While the foregoing details what is felt to be the preferred embodiment of the invention, no material limitations to the scope of the claimed invention are intended. Further, features and design alternatives that would be obvious to one of ordinary skill in the art are considered to be incorporated herein. The scope of the invention is set forth and particularly described in the claims herein below.

Claims

What is claimed is:

1. An annular reinforcing structure for enhancing a supporting structure of a construction, comprising:

an outer frame body;

an inner frame body, connected inside the outer frame body and defining an annular space therewith wherein the inner frame body is oval shaped and defines a hollow portion surrounded by the annular space;

an elastic body, accommodated in the annular space between the outer frame body and the inner frame body.

2. The annular reinforcing structure of claim 1, wherein each of the support structures includes a foundation, at least two pillars and a beam; the pillars are disposed on the foundation with intervals; the beam is opposite to the foundation and connects the pillars, so that the foundation, the pillars and the beam together define an inner circumference of the support structure; the outer frame body surrounds and attaches to the inner circumference when the annular reinforcing structure is attached to the supporting structure.

3. The annular reinforcing structure of claim 2, wherein the elastic body includes a plurality of elastic units arranged adjacent to one another in the annular space, and each of the elastic units is respectively in contact with the outer frame body and the inner frame body.

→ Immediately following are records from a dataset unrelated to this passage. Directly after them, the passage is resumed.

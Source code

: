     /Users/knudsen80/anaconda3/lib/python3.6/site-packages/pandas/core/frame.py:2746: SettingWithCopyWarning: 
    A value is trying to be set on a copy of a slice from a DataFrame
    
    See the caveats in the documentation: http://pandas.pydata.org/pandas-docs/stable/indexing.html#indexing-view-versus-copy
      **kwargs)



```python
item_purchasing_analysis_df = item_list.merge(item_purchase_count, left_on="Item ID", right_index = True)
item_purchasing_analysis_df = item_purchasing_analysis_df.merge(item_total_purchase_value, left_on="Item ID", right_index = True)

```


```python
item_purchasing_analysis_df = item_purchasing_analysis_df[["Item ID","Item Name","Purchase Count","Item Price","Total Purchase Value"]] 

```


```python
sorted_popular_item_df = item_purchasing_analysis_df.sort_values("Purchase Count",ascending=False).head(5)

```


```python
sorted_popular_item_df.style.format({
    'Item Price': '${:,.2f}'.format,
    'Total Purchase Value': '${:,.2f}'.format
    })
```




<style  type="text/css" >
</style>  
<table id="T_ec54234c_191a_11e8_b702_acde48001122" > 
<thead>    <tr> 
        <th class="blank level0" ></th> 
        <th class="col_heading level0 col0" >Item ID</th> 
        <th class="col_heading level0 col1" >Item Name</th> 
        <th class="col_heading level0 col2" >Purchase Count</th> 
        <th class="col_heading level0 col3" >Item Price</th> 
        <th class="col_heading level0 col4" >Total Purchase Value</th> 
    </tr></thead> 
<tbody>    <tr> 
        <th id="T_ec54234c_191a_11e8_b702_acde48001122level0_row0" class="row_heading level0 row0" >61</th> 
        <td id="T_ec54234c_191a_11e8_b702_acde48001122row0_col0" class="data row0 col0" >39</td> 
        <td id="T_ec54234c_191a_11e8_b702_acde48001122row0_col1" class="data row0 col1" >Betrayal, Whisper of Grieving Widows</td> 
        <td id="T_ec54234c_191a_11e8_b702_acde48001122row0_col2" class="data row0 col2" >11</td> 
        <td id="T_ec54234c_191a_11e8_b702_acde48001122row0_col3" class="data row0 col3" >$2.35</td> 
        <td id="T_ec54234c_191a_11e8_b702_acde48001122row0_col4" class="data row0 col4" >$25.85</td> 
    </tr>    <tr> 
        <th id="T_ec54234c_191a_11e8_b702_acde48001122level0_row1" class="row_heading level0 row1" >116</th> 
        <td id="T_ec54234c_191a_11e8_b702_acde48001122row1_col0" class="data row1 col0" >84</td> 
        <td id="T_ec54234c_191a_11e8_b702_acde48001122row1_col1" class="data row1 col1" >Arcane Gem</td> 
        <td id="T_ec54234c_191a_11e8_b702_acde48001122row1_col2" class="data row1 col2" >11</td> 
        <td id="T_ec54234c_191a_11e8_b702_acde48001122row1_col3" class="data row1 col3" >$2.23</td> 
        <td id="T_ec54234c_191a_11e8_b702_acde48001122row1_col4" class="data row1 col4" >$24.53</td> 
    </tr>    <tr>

4. The annular reinforcing structure of claim 3, wherein each of the elastic units has at least one section that is annular in cross section.

5. The annular reinforcing structure of claim 4, wherein the outer frame body includes a plurality of outer frame members, the inner frame body includes a plurality of inner frame members, and each of the outer frame members connects to a respective one of the inner frame members to define an annular sub space; the elastic units are disposed adjacent to one another in the annular sub space to form an annular reinforcing unit; a plurality of the annular reinforcing units connect to one another to form the annular reinforcing structure; and the annular space is defined by a plurality of the annular sub spaces together.

6. The annular reinforcing structure of claim 5, wherein each of the outer frame members is L-shaped, each of the inner frame members is arc shaped, and each of the inner frame members has a convex surface facing a respective one of the outer frame members;

and each of the inner frame members and each of the outer frame members are integrally formed.

7. The annular reinforcing structure of claim 6, wherein each of the elastic units is a cylinder.

8. The annular reinforcing structure of claim 7, wherein the elastic body has a higher elasticity than that of the outer frame body and that of the inner frame body.

9. The annular reinforcing structure of claim 8, wherein the inner frame body and the outer frame body are made of metal, and the elastic body is made of thermosetting polymer.